Var chart showing the estimated sources of revenue in autonomous car manufacture in 2030
This ability to select the best partners and integrate different technologies is a major advantage for the carmakers, says Thomas Müller, head of development for autonomous driving at Audi.
“There is not just one company that can do everything. You can follow that approach, but it will be expensive and risky,” Mr Müller says. “We learnt how to work in a network, to manage that network of different partners, and to integrate that into the car, a product or a piece of software.”
Dan Glotter, chief executive of OptimalPlus, a big data analytics company, says the traditional pyramid structure of the value chain is giving way to a hub and spoke model in which carmakers sit in the centre and interact with all levels, including the makers of semiconductors and radar systems.
“Suddenly the carmakers need to speak with their tier-two, tier-three suppliers, not just the Boschs and Continentals,” he says. “There is now a different level of complexity.”
Mr Glotter says this gives carmakers an advantage, because playing the role of integrator is what they have been doing for decades. “BMW has an order of magnitude more experience dealing with the supply chain [than software companies],” he says.

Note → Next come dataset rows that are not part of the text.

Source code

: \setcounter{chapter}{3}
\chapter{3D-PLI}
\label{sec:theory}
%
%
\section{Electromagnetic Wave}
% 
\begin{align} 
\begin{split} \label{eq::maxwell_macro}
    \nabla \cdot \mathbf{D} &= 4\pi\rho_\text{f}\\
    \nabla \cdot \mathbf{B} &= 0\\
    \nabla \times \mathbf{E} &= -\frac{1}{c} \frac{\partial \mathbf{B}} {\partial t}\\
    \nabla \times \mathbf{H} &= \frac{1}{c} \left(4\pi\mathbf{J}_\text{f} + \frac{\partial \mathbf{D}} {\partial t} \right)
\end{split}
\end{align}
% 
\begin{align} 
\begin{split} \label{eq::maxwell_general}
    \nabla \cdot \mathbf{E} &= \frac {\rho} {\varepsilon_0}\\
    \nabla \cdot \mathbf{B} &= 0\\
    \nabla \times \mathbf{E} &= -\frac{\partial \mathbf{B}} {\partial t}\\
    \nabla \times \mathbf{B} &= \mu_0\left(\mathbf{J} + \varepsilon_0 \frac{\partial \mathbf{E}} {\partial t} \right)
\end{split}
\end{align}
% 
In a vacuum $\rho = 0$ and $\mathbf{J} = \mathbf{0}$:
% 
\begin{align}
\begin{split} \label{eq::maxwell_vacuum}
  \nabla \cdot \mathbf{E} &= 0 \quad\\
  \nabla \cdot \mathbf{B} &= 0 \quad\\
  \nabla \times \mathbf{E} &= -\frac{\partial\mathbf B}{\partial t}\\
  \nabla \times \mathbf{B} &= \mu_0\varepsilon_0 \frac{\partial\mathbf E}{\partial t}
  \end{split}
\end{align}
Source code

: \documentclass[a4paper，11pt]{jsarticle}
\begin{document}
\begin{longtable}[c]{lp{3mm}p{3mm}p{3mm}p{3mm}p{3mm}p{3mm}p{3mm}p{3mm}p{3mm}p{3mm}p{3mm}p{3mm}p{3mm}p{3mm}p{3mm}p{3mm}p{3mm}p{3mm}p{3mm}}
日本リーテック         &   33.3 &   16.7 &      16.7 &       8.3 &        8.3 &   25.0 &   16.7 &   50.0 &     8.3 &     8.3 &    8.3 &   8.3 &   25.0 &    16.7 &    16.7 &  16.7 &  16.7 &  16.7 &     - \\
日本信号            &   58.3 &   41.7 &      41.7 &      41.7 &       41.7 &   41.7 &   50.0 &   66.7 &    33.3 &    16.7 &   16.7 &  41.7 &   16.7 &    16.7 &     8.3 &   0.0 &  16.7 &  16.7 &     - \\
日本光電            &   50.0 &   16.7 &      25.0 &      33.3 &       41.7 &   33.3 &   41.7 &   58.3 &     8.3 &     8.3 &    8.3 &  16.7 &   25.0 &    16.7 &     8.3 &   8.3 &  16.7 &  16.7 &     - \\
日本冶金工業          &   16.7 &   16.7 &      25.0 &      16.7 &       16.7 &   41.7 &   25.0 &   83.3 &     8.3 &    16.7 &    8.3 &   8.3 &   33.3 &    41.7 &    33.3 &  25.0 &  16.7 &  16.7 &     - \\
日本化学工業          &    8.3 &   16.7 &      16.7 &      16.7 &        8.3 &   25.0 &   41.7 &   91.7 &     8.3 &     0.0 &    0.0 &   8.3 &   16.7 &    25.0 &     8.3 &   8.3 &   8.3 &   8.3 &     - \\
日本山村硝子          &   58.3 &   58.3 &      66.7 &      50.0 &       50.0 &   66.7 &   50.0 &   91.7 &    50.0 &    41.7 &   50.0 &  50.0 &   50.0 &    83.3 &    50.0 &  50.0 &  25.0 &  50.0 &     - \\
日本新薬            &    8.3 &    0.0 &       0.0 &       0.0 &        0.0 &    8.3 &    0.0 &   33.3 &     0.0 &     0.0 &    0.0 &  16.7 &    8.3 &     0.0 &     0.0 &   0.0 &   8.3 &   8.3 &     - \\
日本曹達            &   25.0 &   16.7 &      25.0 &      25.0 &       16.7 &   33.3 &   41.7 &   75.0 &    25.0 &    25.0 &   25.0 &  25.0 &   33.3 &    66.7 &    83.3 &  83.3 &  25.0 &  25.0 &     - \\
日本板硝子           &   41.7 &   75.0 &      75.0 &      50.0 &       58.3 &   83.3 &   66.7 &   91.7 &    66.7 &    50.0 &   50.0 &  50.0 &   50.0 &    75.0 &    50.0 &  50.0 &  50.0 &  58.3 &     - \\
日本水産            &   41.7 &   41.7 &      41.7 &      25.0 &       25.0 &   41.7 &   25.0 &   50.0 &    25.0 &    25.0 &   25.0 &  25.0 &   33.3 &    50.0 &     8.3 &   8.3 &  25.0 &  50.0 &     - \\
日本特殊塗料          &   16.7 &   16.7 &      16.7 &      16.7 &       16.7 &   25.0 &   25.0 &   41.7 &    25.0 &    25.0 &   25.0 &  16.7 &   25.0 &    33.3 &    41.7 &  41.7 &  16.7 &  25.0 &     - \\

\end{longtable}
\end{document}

Ronny Cohen, chief executive of Israeli start-up Vayavision, which builds 3D models of a car’s surroundings by fusing raw data from the camera, lidar and radar systems, says working with carmakers is the goal for suppliers. “My business model is the licensing fee,” he says. “They manufacture the cars of the world today, so they have the volumes.”
This approach can be dismissed as “outsourcing innovation”, but the benefit is that the enormous risks and costs for new technologies are shared, increasing the chance of success.
“Supply chains contain exponentially more expertise and resources than any single company,” says Alex Saric, chief marketing officer of procurement platform Ivalua. “So the most successful organisations will be experts at unlocking the innovation in their supply chains.”